Input Files

You may ask, what do your see when they are executed on a node? While the base folder structure remains the same, the files you are provided differ. Lets say you are executing the following section of a configuration file:

python:
  initialize:
    build_file: /path/to/build.py
    required_files:
      - path: file1.txt
      - path: file999.txt
        alias: file2.txt
  jobs:
    - name: job_1
      file: execute_job.py
      required_files:
        - path: file3.txt
    - name: job_2
      file: execute_job.py
      required_files: []

When executing the compilation, the folder structure would look like this:

.
├── build.py
├── distribute_save
├── initial_files
│   ├── file1.txt
│   └── file2.txt
└── input
    ├── file1.txt
    ├── file2.txt

In other words: when building you only have access to the files from the required_files section in initialize.
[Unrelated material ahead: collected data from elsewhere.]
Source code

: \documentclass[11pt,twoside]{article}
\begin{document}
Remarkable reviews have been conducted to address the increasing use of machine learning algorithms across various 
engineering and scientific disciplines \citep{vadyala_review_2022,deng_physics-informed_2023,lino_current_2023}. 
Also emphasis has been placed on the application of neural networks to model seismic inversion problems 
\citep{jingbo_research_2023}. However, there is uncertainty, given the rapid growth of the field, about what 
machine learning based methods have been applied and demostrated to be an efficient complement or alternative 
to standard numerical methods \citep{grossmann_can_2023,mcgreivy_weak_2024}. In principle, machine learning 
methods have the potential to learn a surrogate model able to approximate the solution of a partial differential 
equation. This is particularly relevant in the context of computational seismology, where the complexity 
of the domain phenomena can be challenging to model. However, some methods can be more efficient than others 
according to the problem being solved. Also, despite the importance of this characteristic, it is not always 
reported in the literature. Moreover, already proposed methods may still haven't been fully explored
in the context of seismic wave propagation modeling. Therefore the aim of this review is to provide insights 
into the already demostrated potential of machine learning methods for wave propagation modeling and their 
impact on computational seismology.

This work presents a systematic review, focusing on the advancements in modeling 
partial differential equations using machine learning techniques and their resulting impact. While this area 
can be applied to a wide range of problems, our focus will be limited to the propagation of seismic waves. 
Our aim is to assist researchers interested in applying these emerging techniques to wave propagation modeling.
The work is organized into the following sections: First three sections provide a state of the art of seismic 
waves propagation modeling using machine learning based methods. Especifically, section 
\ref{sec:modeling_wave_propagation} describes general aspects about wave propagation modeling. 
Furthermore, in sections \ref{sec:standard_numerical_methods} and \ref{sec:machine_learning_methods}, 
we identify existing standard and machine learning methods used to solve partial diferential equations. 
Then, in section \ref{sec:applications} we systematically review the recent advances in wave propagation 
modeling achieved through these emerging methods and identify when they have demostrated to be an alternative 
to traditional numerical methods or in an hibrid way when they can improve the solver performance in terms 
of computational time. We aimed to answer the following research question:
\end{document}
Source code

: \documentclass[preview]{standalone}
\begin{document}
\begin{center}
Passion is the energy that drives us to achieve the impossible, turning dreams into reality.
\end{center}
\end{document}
Another thing to note is that even though you have specified the path to the file999.txt file on your local computer, the file has actually been named file2.txt on the node. This is an additional feature to help your job execution scripts work uniform file names; you dont actually need to need to keep a bunch of solver inputs named solver_input.json in separate folders to prevent name collision. You can instead have several inputs solver_input_1.json, solver_input_2.json, solver_input_3.json on your local machine and then set the alias filed to solver_input.json so that you run script can simply read the file at ./input/solver_input.json!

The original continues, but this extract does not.